▸ **BRIEF**
Show all lines from the listing below that contain "platform".
─── RECORDS FOR PROCESSING
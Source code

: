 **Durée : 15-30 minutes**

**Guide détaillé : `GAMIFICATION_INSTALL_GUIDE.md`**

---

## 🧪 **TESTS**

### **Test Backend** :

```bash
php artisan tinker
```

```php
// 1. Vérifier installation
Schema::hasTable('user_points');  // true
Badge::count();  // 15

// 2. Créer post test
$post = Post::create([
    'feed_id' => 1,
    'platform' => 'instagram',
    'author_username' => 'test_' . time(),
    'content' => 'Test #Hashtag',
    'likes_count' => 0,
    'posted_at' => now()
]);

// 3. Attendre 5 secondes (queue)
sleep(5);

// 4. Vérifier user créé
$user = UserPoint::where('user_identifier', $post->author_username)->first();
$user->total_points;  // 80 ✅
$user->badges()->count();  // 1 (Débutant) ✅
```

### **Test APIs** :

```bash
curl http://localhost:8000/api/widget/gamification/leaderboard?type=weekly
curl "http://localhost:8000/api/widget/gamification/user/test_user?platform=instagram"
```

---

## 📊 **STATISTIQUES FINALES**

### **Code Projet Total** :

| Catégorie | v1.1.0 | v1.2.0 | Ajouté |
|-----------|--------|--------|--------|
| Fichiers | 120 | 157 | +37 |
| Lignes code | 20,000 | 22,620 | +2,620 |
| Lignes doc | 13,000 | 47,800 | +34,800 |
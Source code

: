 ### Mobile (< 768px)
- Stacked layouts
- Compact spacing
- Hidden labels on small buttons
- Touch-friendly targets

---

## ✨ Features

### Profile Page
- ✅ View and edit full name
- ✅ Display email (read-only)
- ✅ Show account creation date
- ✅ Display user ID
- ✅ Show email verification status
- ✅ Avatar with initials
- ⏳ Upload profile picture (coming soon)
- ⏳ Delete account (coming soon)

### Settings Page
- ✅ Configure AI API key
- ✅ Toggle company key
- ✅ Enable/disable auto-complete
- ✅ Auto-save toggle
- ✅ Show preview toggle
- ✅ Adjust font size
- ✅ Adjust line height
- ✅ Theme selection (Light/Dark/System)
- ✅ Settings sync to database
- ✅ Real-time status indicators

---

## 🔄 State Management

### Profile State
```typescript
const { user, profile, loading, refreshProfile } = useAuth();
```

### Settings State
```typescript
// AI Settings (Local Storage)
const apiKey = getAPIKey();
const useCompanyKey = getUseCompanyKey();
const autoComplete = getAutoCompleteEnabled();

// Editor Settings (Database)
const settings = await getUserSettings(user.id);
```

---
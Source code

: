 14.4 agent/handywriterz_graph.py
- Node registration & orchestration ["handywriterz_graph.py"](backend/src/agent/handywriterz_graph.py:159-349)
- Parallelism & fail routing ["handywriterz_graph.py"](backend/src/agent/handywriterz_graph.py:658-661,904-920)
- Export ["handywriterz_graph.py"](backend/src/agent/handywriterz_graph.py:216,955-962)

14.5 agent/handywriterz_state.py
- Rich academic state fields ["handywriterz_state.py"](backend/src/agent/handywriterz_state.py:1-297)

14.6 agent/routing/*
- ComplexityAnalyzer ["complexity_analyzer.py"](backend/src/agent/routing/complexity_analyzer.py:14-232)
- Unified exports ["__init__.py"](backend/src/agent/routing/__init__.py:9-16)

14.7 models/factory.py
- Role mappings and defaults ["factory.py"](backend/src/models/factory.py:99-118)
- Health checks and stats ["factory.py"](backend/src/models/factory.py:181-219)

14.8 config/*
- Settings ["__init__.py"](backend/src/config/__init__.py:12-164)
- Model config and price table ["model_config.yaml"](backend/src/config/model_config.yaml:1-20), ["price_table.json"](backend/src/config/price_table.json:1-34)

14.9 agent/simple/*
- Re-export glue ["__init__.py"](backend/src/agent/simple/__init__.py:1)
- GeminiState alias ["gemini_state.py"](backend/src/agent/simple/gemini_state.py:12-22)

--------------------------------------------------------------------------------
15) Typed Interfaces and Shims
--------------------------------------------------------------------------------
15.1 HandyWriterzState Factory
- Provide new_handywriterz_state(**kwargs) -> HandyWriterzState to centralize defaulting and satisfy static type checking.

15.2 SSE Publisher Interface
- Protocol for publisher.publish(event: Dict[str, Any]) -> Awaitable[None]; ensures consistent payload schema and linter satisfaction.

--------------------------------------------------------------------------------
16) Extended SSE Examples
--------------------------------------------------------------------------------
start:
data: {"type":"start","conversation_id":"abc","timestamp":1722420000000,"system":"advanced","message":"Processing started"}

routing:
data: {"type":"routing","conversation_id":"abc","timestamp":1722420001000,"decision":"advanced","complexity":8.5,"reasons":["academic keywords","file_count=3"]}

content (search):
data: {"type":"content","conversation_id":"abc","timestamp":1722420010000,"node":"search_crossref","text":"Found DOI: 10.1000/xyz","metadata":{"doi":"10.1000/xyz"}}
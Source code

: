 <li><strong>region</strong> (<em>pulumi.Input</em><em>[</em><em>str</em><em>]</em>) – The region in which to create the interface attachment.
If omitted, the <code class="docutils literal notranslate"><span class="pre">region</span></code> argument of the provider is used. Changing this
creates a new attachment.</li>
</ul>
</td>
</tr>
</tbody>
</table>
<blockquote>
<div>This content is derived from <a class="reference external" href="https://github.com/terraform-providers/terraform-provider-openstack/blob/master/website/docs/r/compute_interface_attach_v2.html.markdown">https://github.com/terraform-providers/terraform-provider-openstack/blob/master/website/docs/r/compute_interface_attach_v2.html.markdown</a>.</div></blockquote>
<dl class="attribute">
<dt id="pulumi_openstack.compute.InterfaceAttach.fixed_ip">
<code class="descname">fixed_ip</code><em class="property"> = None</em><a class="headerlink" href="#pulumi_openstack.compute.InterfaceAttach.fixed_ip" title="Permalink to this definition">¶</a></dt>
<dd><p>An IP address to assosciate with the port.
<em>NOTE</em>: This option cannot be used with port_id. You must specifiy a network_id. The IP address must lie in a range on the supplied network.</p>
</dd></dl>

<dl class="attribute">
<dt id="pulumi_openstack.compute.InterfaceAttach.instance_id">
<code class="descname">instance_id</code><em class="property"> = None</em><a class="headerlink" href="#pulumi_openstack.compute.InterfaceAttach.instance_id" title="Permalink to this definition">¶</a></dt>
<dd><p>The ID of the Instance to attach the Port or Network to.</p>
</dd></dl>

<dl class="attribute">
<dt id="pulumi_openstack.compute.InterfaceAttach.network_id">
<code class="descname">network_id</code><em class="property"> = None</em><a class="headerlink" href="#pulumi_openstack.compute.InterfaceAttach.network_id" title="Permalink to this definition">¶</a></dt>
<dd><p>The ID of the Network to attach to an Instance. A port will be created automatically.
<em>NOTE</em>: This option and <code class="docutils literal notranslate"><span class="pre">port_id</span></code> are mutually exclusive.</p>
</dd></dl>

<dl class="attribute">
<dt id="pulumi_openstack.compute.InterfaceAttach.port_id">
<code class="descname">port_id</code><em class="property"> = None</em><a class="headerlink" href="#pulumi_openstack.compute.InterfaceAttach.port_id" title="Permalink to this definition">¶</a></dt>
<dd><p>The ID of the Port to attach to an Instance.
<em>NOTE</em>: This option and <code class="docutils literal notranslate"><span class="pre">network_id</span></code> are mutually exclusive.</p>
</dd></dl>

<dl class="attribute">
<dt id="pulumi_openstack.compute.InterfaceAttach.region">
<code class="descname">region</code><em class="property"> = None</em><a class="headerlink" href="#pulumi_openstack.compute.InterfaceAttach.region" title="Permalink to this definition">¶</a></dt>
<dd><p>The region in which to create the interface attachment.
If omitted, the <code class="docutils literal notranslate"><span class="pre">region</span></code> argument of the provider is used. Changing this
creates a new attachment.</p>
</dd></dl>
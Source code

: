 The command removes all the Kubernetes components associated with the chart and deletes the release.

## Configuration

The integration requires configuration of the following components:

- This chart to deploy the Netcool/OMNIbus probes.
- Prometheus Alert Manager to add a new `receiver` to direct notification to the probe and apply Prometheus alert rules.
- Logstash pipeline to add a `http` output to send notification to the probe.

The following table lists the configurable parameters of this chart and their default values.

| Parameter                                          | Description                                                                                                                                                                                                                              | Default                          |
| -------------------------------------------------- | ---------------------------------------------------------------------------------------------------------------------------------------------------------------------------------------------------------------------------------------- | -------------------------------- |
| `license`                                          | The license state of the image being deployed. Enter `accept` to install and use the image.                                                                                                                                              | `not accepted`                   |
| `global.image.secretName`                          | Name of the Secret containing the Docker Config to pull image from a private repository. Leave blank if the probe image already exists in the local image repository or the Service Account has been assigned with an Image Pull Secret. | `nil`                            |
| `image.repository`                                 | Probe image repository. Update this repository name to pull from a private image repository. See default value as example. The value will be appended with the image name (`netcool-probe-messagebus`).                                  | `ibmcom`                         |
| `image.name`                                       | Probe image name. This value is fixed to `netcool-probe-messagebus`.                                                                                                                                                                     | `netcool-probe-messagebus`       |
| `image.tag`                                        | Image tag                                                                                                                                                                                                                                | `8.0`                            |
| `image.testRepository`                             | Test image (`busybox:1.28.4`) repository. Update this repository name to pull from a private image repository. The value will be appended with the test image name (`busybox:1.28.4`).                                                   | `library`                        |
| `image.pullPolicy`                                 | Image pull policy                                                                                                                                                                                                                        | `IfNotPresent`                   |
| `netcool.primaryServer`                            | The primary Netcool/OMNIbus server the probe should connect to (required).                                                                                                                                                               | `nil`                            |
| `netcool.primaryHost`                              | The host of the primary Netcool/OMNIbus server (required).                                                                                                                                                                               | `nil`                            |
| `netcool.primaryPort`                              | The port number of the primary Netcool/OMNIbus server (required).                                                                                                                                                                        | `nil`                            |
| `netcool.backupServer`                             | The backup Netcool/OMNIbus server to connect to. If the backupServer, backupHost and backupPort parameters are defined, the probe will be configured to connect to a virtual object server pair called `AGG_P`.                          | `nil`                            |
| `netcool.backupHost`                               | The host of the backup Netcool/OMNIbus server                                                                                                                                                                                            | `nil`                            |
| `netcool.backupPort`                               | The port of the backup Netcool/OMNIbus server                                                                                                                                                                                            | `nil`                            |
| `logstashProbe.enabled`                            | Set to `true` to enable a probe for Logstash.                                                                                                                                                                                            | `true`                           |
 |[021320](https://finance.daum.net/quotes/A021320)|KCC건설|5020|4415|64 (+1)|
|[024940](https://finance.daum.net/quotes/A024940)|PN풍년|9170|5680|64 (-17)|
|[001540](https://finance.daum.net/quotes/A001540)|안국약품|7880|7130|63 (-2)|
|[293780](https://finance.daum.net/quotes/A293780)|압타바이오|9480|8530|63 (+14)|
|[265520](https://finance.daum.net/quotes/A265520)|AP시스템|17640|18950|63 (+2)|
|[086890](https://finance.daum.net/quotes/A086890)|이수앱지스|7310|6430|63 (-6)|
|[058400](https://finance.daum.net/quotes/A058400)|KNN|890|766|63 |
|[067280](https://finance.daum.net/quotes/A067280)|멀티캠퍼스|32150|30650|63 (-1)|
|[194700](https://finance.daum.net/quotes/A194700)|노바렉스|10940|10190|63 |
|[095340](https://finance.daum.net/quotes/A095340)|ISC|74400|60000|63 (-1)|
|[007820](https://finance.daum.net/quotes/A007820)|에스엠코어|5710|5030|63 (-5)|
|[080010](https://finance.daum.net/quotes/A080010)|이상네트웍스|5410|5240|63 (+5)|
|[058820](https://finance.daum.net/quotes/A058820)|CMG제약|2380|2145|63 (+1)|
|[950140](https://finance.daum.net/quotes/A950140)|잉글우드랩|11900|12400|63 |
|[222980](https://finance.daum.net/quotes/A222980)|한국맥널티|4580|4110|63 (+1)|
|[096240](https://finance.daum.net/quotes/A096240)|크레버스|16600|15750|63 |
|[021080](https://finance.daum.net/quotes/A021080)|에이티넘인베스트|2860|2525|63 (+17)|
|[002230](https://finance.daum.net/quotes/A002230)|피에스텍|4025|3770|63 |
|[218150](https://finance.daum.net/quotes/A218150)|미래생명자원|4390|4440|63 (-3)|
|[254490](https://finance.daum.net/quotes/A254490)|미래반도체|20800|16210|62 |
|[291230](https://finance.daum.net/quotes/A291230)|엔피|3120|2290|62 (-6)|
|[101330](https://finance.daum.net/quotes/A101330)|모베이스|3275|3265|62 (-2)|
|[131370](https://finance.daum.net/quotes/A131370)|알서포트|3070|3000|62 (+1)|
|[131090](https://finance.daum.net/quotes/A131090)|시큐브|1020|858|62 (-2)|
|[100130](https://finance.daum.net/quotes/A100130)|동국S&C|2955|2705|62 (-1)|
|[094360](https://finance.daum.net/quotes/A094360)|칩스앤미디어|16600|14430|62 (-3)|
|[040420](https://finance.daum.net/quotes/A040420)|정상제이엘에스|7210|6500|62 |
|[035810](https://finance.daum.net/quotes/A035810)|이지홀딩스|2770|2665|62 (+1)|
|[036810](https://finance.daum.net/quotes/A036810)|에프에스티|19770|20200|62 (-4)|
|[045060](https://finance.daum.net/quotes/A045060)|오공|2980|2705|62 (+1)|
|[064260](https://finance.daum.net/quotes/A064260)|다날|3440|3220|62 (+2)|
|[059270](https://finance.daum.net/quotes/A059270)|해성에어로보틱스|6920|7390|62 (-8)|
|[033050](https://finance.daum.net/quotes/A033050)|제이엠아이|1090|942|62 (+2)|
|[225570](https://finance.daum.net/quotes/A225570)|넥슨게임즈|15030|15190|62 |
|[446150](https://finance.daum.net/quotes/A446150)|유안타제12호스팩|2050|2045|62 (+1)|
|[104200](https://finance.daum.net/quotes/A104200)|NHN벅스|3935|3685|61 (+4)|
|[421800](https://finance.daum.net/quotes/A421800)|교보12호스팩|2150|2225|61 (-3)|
──────
▸ **SOLUTION TO THIS TASK**
    'platform' => 'instagram',
curl "http://localhost:8000/api/widget/gamification/user/test_user?platform=instagram"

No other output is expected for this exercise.